## DATASET RECORDS

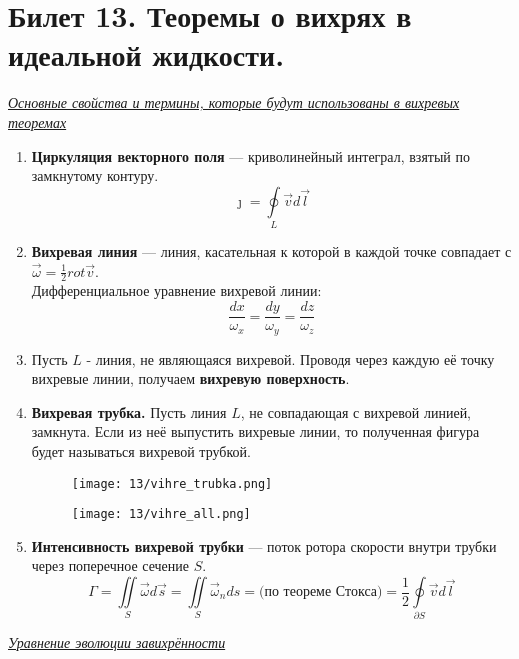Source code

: \newpage
\section{Билет 13. Теоремы о вихрях в идеальной жидкости.}
\begin{center}
  \textit{\underline{Основные свойства и термины, которые будут использованы в вихревых теоремах}}
\end{center}
\begin{enumerate}
  \item
        \textbf{Циркуляция векторного поля} — криволинейный интеграл, взятый по замкнутому контуру.
        $$\jmath = \oint  \limits_{L}\vec{v}d\vec{l}$$
  \item
        \textbf{Вихревая линия} — линия, касательная к которой в каждой точке совпадает с $\vec{\omega} = \frac{1}{2}rot\vec{v}$.\\ Дифференциальное уравнение вихревой линии:
        $$\frac{dx}{\omega_x} =\frac{dy}{\omega_y} = \frac{dz}{\omega_z}$$
  \item
        Пусть $L$ - линия, не являющаяся вихревой. Проводя через каждую её точку вихревые линии, получаем \textbf{вихревую поверхность}.
  \item
        \textbf{Вихревая трубка.}
        Пусть линия $L$, не совпадающая с вихревой линией, замкнута. Если из неё выпустить вихревые линии, то полученная фигура будет называться вихревой трубкой.
        \begin{figure}[!htbp]
          \begin{minipage}{0.33\linewidth}
            \centering
            \texttt{[image: 13/vihre\_trubka.png]}
          \end{minipage}\hfill
          \begin{minipage}{0.66\linewidth}
            \centering
            \texttt{[image: 13/vihre\_all.png]}
          \end{minipage}
        \end{figure}
  \item \textbf{Интенсивность вихревой трубки} — поток ротора скорости внутри трубки через поперечное сечение $S$.
        $$
          \Gamma = \iint\limits_{S}\vec{\omega}d\vec{s}  =\iint\limits_{S}\vec{\omega}_nds =\text{(по теореме Стокса)} = \frac{1}{2}  \oint  \limits_{\partial S}\vec{v}d\vec{l}$$
\end{enumerate}
\begin{center}
  \textit{\underline{Уравнение эволюции завихрённости}}
\end{center}
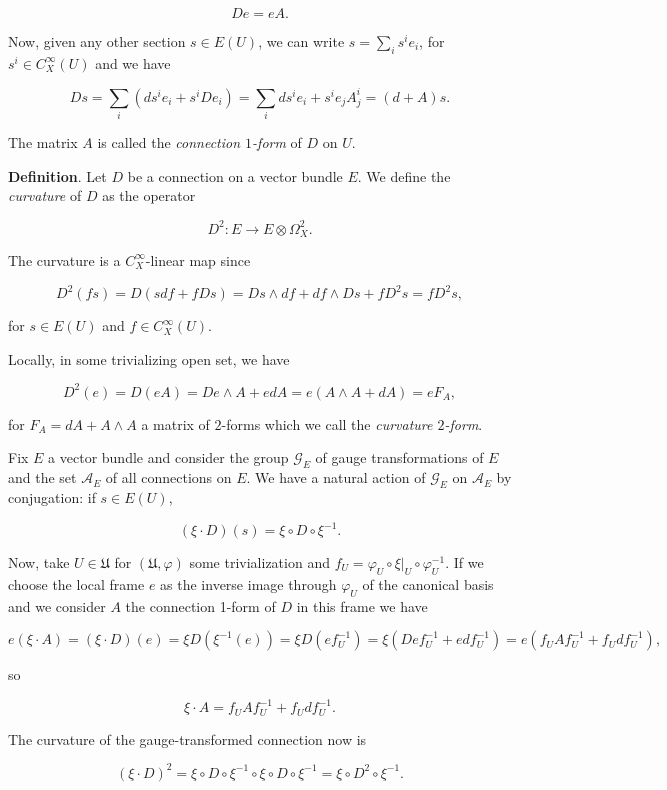 \documentclass[]{article}
\begin{document}
\[
De= eA.
\]

Now, given any other section \(s\in E(U)\), we can write
\(s=\sum_i s^i e_i\), for \(s^i \in C^\infty_X(U)\) and we have

\[
D s = \sum_i (d s^i e_i + s^i D e_i) = \sum_i ds^i e_i + s^i e_j A^i_j  = (d+A) s.
\]

The matrix \(A\) is called the \emph{connection \(1\)-form} of \(D\) on
\(U\).

\textbf{Definition}. Let \(D\) be a connection on a vector bundle \(E\).
We define the \emph{curvature} of \(D\) as the operator

\[
D^2: E \rightarrow E \otimes \Omega^2_X.
\]

The curvature is a \(C^\infty_X\)-linear map since

\[
D^2(fs)=D(sdf + fDs)=Ds \wedge df + df \wedge Ds + f D^2 s= fD^2 s,
\]

for \(s\in E(U)\) and \(f \in C^\infty_X(U)\).

Locally, in some trivializing open set, we have

\[
D^2(e)=D(eA) = De \wedge A + edA = e(A\wedge A + dA)=e F_A,
\]

for \(F_A= dA + A\wedge A\) a matrix of \(2\)-forms which we call the
\emph{curvature \(2\)-form}.

Fix \(E\) a vector bundle and consider the group \(\mathcal{G}_E\) of
gauge transformations of \(E\) and the set \(\mathcal{A}_E\) of all
connections on \(E\). We have a natural action of \(\mathcal{G}_E\) on
\(\mathcal{A}_E\) by conjugation: if \(s\in E(U)\),

\[
(\xi \cdot D) (s) = \xi \circ D \circ \xi^{-1}.
\]

Now, take \(U\in \mathfrak{U}\) for \((\mathfrak{U},\varphi)\) some
trivialization and \(f_U= \varphi_U \circ \xi|_U \circ \varphi_U^{-1}\).
If we choose the local frame \(e\) as the inverse image through
\(\varphi_U\) of the canonical basis and we consider \(A\) the
connection 1-form of \(D\) in this frame we have

\[
e (\xi \cdot A) = (\xi \cdot D) (e) = \xi D(\xi^{-1}(e)) = \xi D(ef_U^{-1}) = \xi (De f_U^{-1} + e df_U^{-1}) = e(f_U A f_U^{-1}  + f_U df_U^{-1}),
\]

so

\[
\xi \cdot A =f_U A f_U^{-1}  + f_U df_U^{-1}.
\]

The curvature of the gauge-transformed connection now is

\[
(\xi \cdot D)^2= \xi \circ D \circ \xi^{-1} \circ \xi \circ D \circ \xi^{-1} = \xi \circ D^2 \circ \xi^{-1}.
\]
\end{document}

## EXERCISE AIM
Give the data again exactly as it appears, but without any images.

## SOLUTION FOR THIS PROBLEM
Source code

: \newpage
\section{Билет 13. Теоремы о вихрях в идеальной жидкости.}
\begin{center}
  \textit{\underline{Основные свойства и термины, которые будут использованы в вихревых теоремах}}
\end{center}
\begin{enumerate}
  \item
        \textbf{Циркуляция векторного поля} — криволинейный интеграл, взятый по замкнутому контуру.
        $$\jmath = \oint  \limits_{L}\vec{v}d\vec{l}$$
  \item
        \textbf{Вихревая линия} — линия, касательная к которой в каждой точке совпадает с $\vec{\omega} = \frac{1}{2}rot\vec{v}$.\\ Дифференциальное уравнение вихревой линии:
        $$\frac{dx}{\omega_x} =\frac{dy}{\omega_y} = \frac{dz}{\omega_z}$$
  \item
        Пусть $L$ - линия, не являющаяся вихревой. Проводя через каждую её точку вихревые линии, получаем \textbf{вихревую поверхность}.
  \item
        \textbf{Вихревая трубка.}
        Пусть линия $L$, не совпадающая с вихревой линией, замкнута. Если из неё выпустить вихревые линии, то полученная фигура будет называться вихревой трубкой.
        \begin{figure}[!htbp]
          \begin{minipage}{0.33\linewidth}
            \centering
            \texttt{[image: 13/vihre\_trubka.png]}
          \end{minipage}\hfill
          \begin{minipage}{0.66\linewidth}
            \centering
            \texttt{[image: 13/vihre\_all.png]}
          \end{minipage}
        \end{figure}
  \item \textbf{Интенсивность вихревой трубки} — поток ротора скорости внутри трубки через поперечное сечение $S$.
        $$
          \Gamma = \iint\limits_{S}\vec{\omega}d\vec{s}  =\iint\limits_{S}\vec{\omega}_nds =\text{(по теореме Стокса)} = \frac{1}{2}  \oint  \limits_{\partial S}\vec{v}d\vec{l}$$
\end{enumerate}
\begin{center}
  \textit{\underline{Уравнение эволюции завихрённости}}
\end{center}
 \documentclass[]{article}
\begin{document}
\[
De= eA.
\]

Now, given any other section \(s\in E(U)\), we can write
\(s=\sum_i s^i e_i\), for \(s^i \in C^\infty_X(U)\) and we have

\[
D s = \sum_i (d s^i e_i + s^i D e_i) = \sum_i ds^i e_i + s^i e_j A^i_j  = (d+A) s.
\]

The matrix \(A\) is called the \emph{connection \(1\)-form} of \(D\) on
\(U\).

\textbf{Definition}. Let \(D\) be a connection on a vector bundle \(E\).
We define the \emph{curvature} of \(D\) as the operator

\[
D^2: E \rightarrow E \otimes \Omega^2_X.
\]

The curvature is a \(C^\infty_X\)-linear map since

\[
D^2(fs)=D(sdf + fDs)=Ds \wedge df + df \wedge Ds + f D^2 s= fD^2 s,
\]

for \(s\in E(U)\) and \(f \in C^\infty_X(U)\).

Locally, in some trivializing open set, we have

\[
D^2(e)=D(eA) = De \wedge A + edA = e(A\wedge A + dA)=e F_A,
\]

for \(F_A= dA + A\wedge A\) a matrix of \(2\)-forms which we call the
\emph{curvature \(2\)-form}.

Fix \(E\) a vector bundle and consider the group \(\mathcal{G}_E\) of
gauge transformations of \(E\) and the set \(\mathcal{A}_E\) of all
connections on \(E\). We have a natural action of \(\mathcal{G}_E\) on
\(\mathcal{A}_E\) by conjugation: if \(s\in E(U)\),

\[
(\xi \cdot D) (s) = \xi \circ D \circ \xi^{-1}.
\]

Now, take \(U\in \mathfrak{U}\) for \((\mathfrak{U},\varphi)\) some
trivialization and \(f_U= \varphi_U \circ \xi|_U \circ \varphi_U^{-1}\).
If we choose the local frame \(e\) as the inverse image through
\(\varphi_U\) of the canonical basis and we consider \(A\) the
connection 1-form of \(D\) in this frame we have

\[
e (\xi \cdot A) = (\xi \cdot D) (e) = \xi D(\xi^{-1}(e)) = \xi D(ef_U^{-1}) = \xi (De f_U^{-1} + e df_U^{-1}) = e(f_U A f_U^{-1}  + f_U df_U^{-1}),
\]

so

\[
\xi \cdot A =f_U A f_U^{-1}  + f_U df_U^{-1}.
\]

The curvature of the gauge-transformed connection now is

\[
(\xi \cdot D)^2= \xi \circ D \circ \xi^{-1} \circ \xi \circ D \circ \xi^{-1} = \xi \circ D^2 \circ \xi^{-1}.
\]
\end{document}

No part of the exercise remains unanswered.